Am grünen Hang entlang
Landschaftliches Lehrgedicht für M. R.-R. zum siebzigsten Geburtstag
Ach, grüner Hang so schön,
anhaltend langer schöner grüner Hang,
mit Margeriten im Gefolge, Geißblatt, Schafgarbe undsoweiter, Klee,
dient er, im Gegensatz zu uns,
einem sonst überhaupt nicht Darstellbaren.

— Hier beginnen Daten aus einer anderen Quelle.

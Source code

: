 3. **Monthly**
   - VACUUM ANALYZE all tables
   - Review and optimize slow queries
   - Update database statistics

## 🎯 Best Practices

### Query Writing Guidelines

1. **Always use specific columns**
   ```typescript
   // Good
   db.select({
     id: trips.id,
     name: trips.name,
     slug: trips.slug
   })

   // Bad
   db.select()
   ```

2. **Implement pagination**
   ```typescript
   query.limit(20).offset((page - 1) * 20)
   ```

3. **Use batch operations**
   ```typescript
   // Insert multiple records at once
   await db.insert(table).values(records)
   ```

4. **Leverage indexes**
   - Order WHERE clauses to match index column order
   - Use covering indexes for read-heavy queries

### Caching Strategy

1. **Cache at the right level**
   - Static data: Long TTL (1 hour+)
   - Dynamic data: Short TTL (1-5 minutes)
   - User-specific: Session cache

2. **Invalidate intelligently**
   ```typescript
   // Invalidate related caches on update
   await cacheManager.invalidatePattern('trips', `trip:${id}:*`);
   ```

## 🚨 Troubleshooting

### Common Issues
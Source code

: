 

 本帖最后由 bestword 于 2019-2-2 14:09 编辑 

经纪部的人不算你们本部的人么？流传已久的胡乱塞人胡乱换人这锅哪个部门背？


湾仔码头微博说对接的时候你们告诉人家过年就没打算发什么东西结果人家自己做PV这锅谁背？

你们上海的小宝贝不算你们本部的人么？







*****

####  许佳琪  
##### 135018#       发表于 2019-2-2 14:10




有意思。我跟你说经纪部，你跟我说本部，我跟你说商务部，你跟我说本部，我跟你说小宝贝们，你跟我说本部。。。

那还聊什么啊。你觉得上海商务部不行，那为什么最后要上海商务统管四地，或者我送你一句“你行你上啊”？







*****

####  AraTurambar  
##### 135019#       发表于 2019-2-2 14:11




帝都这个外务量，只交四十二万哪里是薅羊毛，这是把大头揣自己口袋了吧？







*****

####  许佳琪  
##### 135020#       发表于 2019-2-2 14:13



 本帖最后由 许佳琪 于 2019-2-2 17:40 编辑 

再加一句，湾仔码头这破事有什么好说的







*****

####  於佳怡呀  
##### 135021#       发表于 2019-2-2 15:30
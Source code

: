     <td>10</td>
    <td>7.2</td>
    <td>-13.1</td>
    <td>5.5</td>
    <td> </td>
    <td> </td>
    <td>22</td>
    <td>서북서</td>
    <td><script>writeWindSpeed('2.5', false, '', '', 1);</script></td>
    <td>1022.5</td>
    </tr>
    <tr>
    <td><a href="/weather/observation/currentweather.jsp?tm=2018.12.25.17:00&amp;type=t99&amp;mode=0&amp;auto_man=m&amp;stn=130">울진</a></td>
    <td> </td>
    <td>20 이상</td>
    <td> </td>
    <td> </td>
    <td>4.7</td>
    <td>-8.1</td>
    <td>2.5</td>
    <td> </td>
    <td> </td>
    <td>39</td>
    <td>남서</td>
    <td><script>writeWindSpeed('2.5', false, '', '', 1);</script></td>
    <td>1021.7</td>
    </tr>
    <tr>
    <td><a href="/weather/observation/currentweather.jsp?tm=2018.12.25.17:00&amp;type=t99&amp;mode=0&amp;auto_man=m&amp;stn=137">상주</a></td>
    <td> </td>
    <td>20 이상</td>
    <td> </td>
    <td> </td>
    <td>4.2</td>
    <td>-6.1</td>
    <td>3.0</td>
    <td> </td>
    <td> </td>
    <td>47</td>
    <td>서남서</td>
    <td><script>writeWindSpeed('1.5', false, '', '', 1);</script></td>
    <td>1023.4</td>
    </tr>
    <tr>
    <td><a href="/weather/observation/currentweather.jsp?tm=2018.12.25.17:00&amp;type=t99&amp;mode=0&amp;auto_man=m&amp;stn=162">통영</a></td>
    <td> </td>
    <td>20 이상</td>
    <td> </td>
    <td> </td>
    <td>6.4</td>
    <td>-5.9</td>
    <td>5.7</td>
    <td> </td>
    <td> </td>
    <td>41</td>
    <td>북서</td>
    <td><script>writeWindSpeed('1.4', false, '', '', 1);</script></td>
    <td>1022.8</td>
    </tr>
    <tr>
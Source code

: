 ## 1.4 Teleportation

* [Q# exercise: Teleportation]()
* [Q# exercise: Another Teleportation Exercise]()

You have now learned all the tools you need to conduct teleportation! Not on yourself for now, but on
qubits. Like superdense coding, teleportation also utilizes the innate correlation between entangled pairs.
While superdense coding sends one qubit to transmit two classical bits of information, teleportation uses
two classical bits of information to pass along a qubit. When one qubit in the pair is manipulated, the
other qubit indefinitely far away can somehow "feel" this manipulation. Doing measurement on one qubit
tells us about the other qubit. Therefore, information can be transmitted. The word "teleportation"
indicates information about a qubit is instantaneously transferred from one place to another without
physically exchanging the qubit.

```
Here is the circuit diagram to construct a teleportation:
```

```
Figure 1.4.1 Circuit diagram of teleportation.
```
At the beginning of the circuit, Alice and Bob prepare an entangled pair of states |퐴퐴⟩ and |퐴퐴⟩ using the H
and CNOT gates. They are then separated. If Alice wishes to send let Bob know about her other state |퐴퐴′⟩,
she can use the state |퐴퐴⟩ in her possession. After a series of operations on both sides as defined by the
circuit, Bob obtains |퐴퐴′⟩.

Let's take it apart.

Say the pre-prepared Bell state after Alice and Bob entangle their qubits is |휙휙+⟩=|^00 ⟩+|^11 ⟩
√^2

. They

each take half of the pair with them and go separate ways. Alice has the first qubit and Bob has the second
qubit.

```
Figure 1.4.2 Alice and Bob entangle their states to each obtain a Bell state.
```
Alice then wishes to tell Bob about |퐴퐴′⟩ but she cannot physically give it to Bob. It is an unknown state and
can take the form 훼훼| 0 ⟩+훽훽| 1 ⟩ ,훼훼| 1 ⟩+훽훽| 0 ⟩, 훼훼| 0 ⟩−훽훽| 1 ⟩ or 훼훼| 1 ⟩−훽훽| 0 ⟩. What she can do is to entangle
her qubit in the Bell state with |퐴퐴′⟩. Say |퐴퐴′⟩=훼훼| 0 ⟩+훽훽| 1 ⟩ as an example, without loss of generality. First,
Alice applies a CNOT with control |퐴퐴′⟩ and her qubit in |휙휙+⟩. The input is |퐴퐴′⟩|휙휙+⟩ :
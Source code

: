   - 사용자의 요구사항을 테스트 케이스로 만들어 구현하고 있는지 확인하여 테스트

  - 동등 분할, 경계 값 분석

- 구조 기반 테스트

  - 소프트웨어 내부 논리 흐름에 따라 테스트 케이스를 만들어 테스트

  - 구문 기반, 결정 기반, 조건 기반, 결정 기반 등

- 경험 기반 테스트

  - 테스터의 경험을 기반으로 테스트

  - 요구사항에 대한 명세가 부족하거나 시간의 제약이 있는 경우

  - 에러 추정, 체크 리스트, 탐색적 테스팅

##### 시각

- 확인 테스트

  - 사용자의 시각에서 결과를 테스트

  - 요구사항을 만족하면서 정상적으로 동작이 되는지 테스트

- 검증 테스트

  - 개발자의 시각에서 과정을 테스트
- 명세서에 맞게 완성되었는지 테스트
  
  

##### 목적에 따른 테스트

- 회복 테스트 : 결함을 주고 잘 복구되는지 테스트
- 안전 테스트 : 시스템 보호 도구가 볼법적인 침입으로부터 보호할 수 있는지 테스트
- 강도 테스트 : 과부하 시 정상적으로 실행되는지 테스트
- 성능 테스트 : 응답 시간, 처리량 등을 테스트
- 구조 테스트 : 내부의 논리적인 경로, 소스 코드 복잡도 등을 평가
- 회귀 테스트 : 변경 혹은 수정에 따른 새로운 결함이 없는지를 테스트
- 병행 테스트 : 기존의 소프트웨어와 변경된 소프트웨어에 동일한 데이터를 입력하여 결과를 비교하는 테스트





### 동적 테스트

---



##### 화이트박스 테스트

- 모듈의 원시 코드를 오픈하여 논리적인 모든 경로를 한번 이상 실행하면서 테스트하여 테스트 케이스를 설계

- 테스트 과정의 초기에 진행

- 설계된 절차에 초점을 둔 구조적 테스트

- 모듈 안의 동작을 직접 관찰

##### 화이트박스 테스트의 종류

Straßen, die keine gute Wendung nehmen,
kennen wir zur Genüge.
Woher des Wegs? Aus der Irre.
Wohin die Fahrt? In den Dreck.
Vorbei an Motocross, Autocrash, Burckhardt's rollender Sommerdisco -
Ich nicht, ich will mich noch ein Stückchen
an der Böschung hochkitzeln,
Trauerweiden kitzeln meinen Augenrand.
Ins Nichts hinein schaffen können nur Göttinnen,
die keinen Begriff von sich haben;
wir müssen uns weiterhangeln:
langsam den Hang entlang,
den Augen nach,
den Blicken - bis sie innehalten - wo? -
DA! eine Blume scharf wie ein Brandy, Gott, wie heißt sie?
Wenn sich wie unterm Einfluß von Sonne plötzlich
dein gesamtes Gesicht zum Lachen verzieht . . .
Und jetzt gehen wir doch noch über in einen Bereich,
wo die Kultur ihr Recht verloren hat
und keine Kritik mehr zuständig ist.